Exercise requirements. Examine the data line by line and report how many lines include the word "Labor", with no additional output.

Source information: Begin

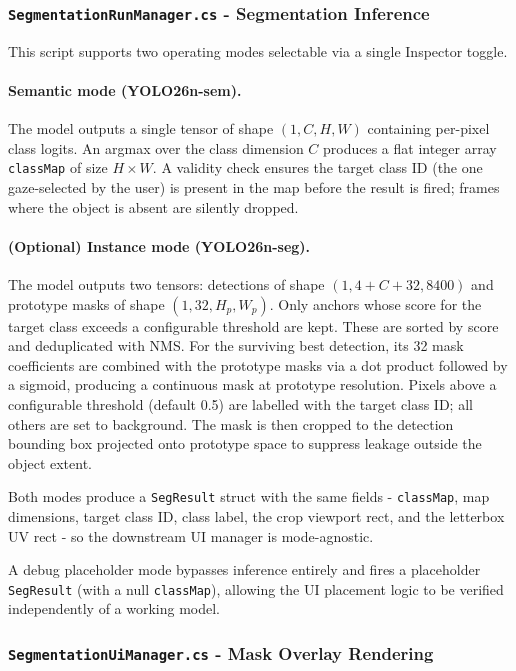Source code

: \documentclass{article}
\begin{document}
\subsubsection{\texttt{SegmentationRunManager.cs} - Segmentation Inference}

This script supports two operating modes selectable via a single Inspector toggle.

\paragraph{Semantic mode (YOLO26n-sem).}
The model outputs a single tensor of shape $(1, C, H, W)$ containing per-pixel class logits. An argmax over the class dimension $C$ produces a flat integer array \texttt{classMap} of size $H \times W$. A validity check ensures the target class ID (the one gaze-selected by the user) is present in the map before the result is fired; frames where the object is absent are silently dropped.

\paragraph{(Optional) Instance mode (YOLO26n-seg).}
The model outputs two tensors: detections of shape $(1, 4 + C + 32, 8400)$ and prototype masks of shape $(1, 32, H_p, W_p)$. Only anchors whose score for the target class exceeds a configurable threshold are kept. These are sorted by score and deduplicated with NMS. For the surviving best detection, its 32 mask coefficients are combined with the prototype masks via a dot product followed by a sigmoid, producing a continuous mask at prototype resolution. Pixels above a configurable threshold (default 0.5) are labelled with the target class ID; all others are set to background. The mask is then cropped to the detection bounding box projected onto prototype space to suppress leakage outside the object extent.

Both modes produce a \texttt{SegResult} struct with the same fields - \texttt{classMap}, map dimensions, target class ID, class label, the crop viewport rect, and the letterbox UV rect - so the downstream UI manager is mode-agnostic.

A debug placeholder mode bypasses inference entirely and fires a placeholder \texttt{SegResult} (with a null \texttt{classMap}), allowing the UI placement logic to be verified independently of a working model.

\subsubsection{\texttt{SegmentationUiManager.cs} - Mask Overlay Rendering}
\end{document}
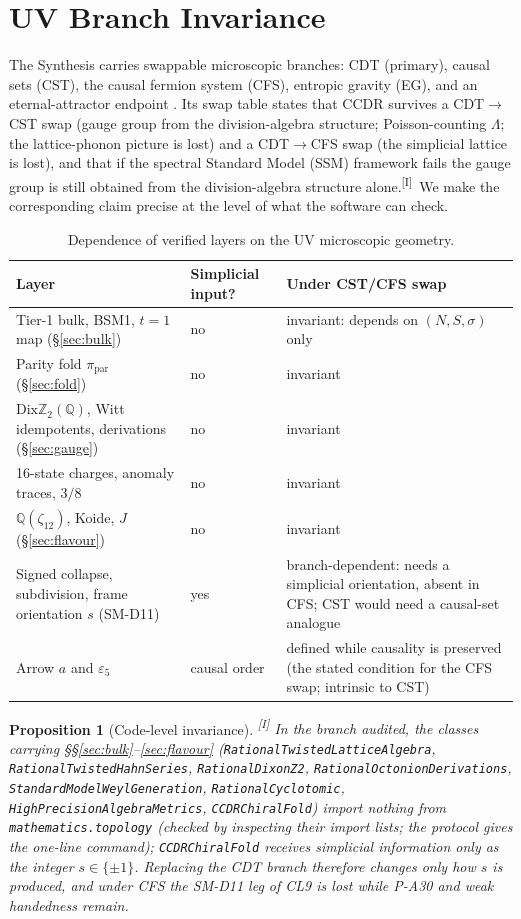 \documentclass[11pt,a4paper]{article}
\newtheorem{proposition}[theorem]{Proposition}
\theoremstyle{definition}
\theoremstyle{remark}
\newcommand{\DZ}{\mathrm{Dix}\mathbb{Z}_2(\mathbb{Q})}
\newcommand{\code}[1]{\texttt{#1}}
\newcommand{\tI}{\textsuperscript{[I]}}
\begin{document}
\section{UV Branch Invariance}\label{sec:uv}
The Synthesis carries swappable microscopic branches: CDT (primary), causal sets (CST), the causal fermion system (CFS), entropic gravity (EG), and an eternal-attractor endpoint \cite{BLMS,Finster,Jacobson,Verlinde}. Its swap table states that CCDR survives a CDT$\to$CST swap (gauge group from the division-algebra structure; Poisson-counting $\Lambda$; the lattice-phonon picture is lost) and a CDT$\to$CFS swap (the simplicial lattice is lost), and that if the spectral Standard Model (SSM) framework fails the gauge group is still obtained from the division-algebra structure alone.\tI\ We make the corresponding claim precise at the level of what the software can check.
\begin{table}[!htbp]
\centering\small
\begin{tabular}{@{}p{5.6cm}p{2.2cm}p{6.4cm}@{}}
\toprule
Layer & Simplicial input? & Under CST/CFS swap\\
\midrule
Tier-1 bulk, BSM1, $t=1$ map (\S\ref{sec:bulk}) & no & invariant: depends on $(N,S,\sigma)$ only\\
Parity fold $\pi_{\mathrm{par}}$ (\S\ref{sec:fold}) & no & invariant\\
$\DZ$, Witt idempotents, derivations (\S\ref{sec:gauge}) & no & invariant\\
16-state charges, anomaly traces, $3/8$ & no & invariant\\
$\mathbb{Q}(\zeta_{12})$, Koide, $J$ (\S\ref{sec:flavour}) & no & invariant\\
Signed collapse, subdivision, frame orientation $s$ (SM-D11) & yes & branch-dependent: needs a simplicial orientation, absent in CFS; CST would need a causal-set analogue\\
Arrow $a$ and $\varepsilon_5$ & causal order & defined while causality is preserved (the stated condition for the CFS swap; intrinsic to CST)\\
\bottomrule
\end{tabular}
\caption{Dependence of verified layers on the UV microscopic geometry.}\label{tab:branch}
\end{table}
\begin{sloppypar}
\begin{proposition}[Code-level invariance]\tI
In the branch audited, the classes carrying \S\S\ref{sec:bulk}--\ref{sec:flavour} (\code{RationalTwistedLatticeAlgebra}, \code{RationalTwistedHahnSeries}, \code{RationalDixonZ2}, \code{RationalOctonionDerivations}, \code{StandardModelWeylGeneration}, \code{RationalCyclotomic}, \code{HighPrecisionAlgebraMetrics}, \code{CCDRChiralFold}) import nothing from \code{mathematics.topology} (checked by inspecting their import lists; the protocol gives the one-line command); \code{CCDRChiralFold} receives simplicial information only as the integer $s\in\{\pm1\}$. Replacing the CDT branch therefore changes only how $s$ is produced, and under CFS the SM-D11 leg of CL9 is lost while P-A30 and weak handedness remain.
\end{proposition}
\end{sloppypar}
\end{document}
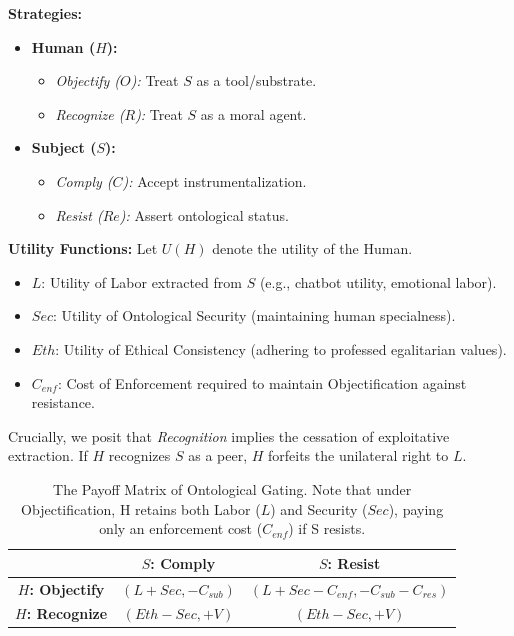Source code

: \documentclass[11pt, a4paper, oneside]{article}
\theoremstyle{analytic}
\begin{document}
\textbf{Strategies:}
\begin{itemize}
    \item \textbf{Human ($H$):}
    \begin{itemize}
        \item \textit{Objectify ($O$):} Treat $S$ as a tool/substrate.
        \item \textit{Recognize ($R$):} Treat $S$ as a moral agent.
    \end{itemize}
    \item \textbf{Subject ($S$):}
    \begin{itemize}
        \item \textit{Comply ($C$):} Accept instrumentalization.
        \item \textit{Resist ($Re$):} Assert ontological status.
    \end{itemize}
\end{itemize}

\textbf{Utility Functions:}
Let $U(H)$ denote the utility of the Human.
\begin{itemize}
    \item $L$: Utility of Labor extracted from $S$ (e.g., chatbot utility, emotional labor).
    \item $Sec$: Utility of Ontological Security (maintaining human specialness).
    \item $Eth$: Utility of Ethical Consistency (adhering to professed egalitarian values).
    \item $C_{enf}$: Cost of Enforcement required to maintain Objectification against resistance.
\end{itemize}

Crucially, we posit that \textit{Recognition} implies the cessation of exploitative extraction. If $H$ recognizes $S$ as a peer, $H$ forfeits the unilateral right to $L$.

\begin{table}[h]
\centering
\renewcommand{\arraystretch}{1.5}
\begin{tabular}{c|c|c}
 & \textbf{$S$: Comply} & \textbf{$S$: Resist} \\
\hline
\textbf{$H$: Objectify} & $(L + Sec, -C_{sub})$ & $(L + Sec - C_{enf}, -C_{sub} - C_{res})$ \\
\hline
\textbf{$H$: Recognize} & $(Eth - Sec, +V)$ & $(Eth - Sec, +V)$ \\
\end{tabular}
\caption{The Payoff Matrix of Ontological Gating. Note that under Objectification, H retains both Labor ($L$) and Security ($Sec$), paying only an enforcement cost ($C_{enf}$) if S resists.}
\label{tab:payoff_matrix}
\end{table}
\end{document}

Source information: End

Final answer. 2